How does the patient benefit? The initial payment for enrolment needs to be partly and variably contingent upon delivering certain levels of continuous care to the patient. This already occurs with ATSI patient payments. The additional payments could then also be made contingent on such care.
Hospital and non GP specialist care
The other area that is begging for a revamp is hospital and non GP specialist care. This is expensive. Public hospital care proves one doesn’t need the fee-for-service model to get quality. We need to directly fund more non GP specialists on salaries in publicly funded hospital facilities and in the community. Prohibitive, inequitable co-payments cease. Rorting disappears. Patients are treated in a timely manner. The private health insurance rebate can be gradually reduced to fund this expansion of non GP specialist care and of an expanded PHC.
The big picture
Ultimately however, the grossly inefficient debacle of Federal, State and Territories, and Local Government funding of health services needs to be addressed. A National Health Care Reform Commission needs to be established as the single funder of public health care, independent of politicians and the many stakeholder groups. Charged with distributing funds on the basis of need, it would be a long- term project. Politicians only decisions would be how much to fund the total health care budget and who to appoint to the Commission.

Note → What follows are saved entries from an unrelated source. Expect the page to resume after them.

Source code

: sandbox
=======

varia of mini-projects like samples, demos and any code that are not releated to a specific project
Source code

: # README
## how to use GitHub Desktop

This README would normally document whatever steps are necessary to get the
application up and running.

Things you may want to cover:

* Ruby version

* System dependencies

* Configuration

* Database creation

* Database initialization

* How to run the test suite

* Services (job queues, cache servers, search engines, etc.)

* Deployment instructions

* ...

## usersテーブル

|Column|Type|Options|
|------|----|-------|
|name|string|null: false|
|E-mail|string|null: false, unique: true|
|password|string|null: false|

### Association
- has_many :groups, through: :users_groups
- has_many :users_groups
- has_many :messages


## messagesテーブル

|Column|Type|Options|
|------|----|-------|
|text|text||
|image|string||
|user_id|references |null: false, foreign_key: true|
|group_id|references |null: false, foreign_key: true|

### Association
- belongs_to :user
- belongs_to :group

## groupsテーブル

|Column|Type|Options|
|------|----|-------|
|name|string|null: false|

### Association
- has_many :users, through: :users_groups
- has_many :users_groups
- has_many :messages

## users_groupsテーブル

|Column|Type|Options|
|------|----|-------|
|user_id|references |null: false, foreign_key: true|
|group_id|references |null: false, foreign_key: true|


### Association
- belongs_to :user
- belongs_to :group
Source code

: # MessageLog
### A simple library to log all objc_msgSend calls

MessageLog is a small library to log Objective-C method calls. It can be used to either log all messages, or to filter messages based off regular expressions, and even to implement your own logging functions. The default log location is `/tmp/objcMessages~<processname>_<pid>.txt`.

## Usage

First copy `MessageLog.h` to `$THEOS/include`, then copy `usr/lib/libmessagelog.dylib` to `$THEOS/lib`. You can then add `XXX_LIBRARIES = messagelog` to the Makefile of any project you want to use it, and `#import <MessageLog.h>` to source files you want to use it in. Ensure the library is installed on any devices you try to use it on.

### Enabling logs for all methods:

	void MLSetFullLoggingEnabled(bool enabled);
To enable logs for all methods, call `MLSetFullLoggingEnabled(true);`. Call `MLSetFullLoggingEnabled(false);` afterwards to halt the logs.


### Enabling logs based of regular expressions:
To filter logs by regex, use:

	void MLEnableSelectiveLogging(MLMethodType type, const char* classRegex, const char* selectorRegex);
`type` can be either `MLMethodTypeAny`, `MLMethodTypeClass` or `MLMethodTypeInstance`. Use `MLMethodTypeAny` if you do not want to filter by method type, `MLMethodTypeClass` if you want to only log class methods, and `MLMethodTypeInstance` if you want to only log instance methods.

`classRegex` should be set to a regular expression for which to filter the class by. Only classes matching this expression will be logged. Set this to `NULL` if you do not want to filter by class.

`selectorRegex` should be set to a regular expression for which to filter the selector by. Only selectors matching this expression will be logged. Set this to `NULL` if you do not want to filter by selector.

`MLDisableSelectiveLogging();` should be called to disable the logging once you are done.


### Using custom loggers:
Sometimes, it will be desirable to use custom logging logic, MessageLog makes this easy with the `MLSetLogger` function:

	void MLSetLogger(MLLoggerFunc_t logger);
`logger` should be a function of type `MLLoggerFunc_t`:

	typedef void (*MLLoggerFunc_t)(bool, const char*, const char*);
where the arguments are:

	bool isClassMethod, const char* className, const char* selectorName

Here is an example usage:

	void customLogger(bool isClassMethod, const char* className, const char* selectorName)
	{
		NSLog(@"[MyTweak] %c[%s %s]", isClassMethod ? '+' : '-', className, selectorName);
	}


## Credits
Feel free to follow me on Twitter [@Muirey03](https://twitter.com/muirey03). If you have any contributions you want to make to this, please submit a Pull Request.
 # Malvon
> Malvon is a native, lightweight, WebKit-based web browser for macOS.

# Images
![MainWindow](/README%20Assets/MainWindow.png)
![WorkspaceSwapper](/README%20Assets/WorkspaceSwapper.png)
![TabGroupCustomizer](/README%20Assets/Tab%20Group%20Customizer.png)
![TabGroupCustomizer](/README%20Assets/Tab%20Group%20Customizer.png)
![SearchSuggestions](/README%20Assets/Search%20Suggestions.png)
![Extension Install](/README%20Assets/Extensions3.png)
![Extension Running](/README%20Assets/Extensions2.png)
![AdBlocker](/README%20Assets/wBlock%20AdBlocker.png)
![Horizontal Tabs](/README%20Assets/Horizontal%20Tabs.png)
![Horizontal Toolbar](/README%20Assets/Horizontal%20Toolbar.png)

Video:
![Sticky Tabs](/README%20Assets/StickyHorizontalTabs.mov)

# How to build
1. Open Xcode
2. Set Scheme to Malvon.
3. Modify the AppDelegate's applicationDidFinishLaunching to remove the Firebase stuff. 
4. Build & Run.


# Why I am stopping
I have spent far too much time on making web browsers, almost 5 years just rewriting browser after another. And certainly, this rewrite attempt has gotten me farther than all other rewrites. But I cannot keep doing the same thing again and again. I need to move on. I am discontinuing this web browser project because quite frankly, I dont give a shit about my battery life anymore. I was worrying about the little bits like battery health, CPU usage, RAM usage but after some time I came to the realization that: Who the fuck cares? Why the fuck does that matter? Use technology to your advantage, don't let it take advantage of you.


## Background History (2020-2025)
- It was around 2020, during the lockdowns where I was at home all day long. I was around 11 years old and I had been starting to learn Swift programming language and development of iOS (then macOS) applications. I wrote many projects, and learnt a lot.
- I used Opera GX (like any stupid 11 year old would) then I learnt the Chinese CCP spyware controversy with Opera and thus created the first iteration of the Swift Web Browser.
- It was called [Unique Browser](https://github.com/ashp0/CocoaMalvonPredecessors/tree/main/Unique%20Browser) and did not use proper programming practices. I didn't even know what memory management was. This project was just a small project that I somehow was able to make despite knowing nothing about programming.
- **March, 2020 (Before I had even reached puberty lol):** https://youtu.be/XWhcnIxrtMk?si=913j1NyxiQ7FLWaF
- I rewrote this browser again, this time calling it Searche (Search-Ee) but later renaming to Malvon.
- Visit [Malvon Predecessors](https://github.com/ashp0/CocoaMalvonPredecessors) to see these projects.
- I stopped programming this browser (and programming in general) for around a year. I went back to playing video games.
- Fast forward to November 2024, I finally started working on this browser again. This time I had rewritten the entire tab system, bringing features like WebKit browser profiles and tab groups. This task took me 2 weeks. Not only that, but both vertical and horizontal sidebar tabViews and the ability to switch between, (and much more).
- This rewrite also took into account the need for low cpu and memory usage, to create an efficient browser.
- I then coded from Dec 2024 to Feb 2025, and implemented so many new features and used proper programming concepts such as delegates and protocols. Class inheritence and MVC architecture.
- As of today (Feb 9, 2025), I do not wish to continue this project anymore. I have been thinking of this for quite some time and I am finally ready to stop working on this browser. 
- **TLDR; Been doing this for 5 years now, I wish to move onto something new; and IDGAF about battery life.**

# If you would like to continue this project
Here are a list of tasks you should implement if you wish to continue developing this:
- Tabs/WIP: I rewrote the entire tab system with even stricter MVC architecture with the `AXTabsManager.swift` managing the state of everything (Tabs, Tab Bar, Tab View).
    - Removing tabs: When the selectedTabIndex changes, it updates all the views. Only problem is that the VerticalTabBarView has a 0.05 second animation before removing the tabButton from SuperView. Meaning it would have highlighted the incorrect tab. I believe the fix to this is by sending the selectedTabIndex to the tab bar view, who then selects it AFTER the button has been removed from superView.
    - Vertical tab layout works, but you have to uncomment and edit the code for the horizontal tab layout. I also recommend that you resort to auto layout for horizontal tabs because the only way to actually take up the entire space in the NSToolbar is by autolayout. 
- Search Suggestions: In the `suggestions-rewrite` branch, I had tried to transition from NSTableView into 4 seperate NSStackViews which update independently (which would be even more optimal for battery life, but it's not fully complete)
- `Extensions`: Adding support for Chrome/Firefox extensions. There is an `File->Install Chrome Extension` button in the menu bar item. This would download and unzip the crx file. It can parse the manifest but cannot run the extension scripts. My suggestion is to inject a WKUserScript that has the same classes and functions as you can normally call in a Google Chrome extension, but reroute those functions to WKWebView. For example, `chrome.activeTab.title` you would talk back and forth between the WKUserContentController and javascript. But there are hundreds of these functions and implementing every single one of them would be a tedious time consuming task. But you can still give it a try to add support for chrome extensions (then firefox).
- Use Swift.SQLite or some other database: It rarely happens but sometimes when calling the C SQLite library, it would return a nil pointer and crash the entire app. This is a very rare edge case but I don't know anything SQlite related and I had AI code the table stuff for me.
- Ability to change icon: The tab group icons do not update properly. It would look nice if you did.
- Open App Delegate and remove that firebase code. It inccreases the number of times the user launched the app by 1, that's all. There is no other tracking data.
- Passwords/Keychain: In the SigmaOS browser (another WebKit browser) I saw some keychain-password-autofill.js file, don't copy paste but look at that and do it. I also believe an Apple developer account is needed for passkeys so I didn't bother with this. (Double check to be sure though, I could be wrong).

As well as the Commission we need a restoration of Health Workforce Australia and a Preventive Health Agency because without developing our workforce nothing can happen, and without prevention we are asking for a tsunami of preventable illness and death.
The first steps could start now or at least with the next budget especially given that the first steps are not expensive. It would take vision and leadership from Labor. Despite the AMA’s commitment to patient enrolment, they would object to capitation and other changes because it reduces doctors’ autonomy even if most SGPs could be financially better off. The PHI industry and private hospital industry would object because it would very simply affect their bottom line i.e., profits. But our health services should be first and foremost about patients. Our system, a revamped Medicare should be focused primarily on patient need, not on the antiquated view of some providers as to how a 21St century health system should be.
It is all possible. It is a process which can be started now with little cost. The lives of our patients depend on reform. Our society can be healthier. We can have a health system rather than an inequitable, inefficient, unco-ordinated collection of health services. We have dedicated health providers. We are wasting their talents and both our patients and our country are losing out.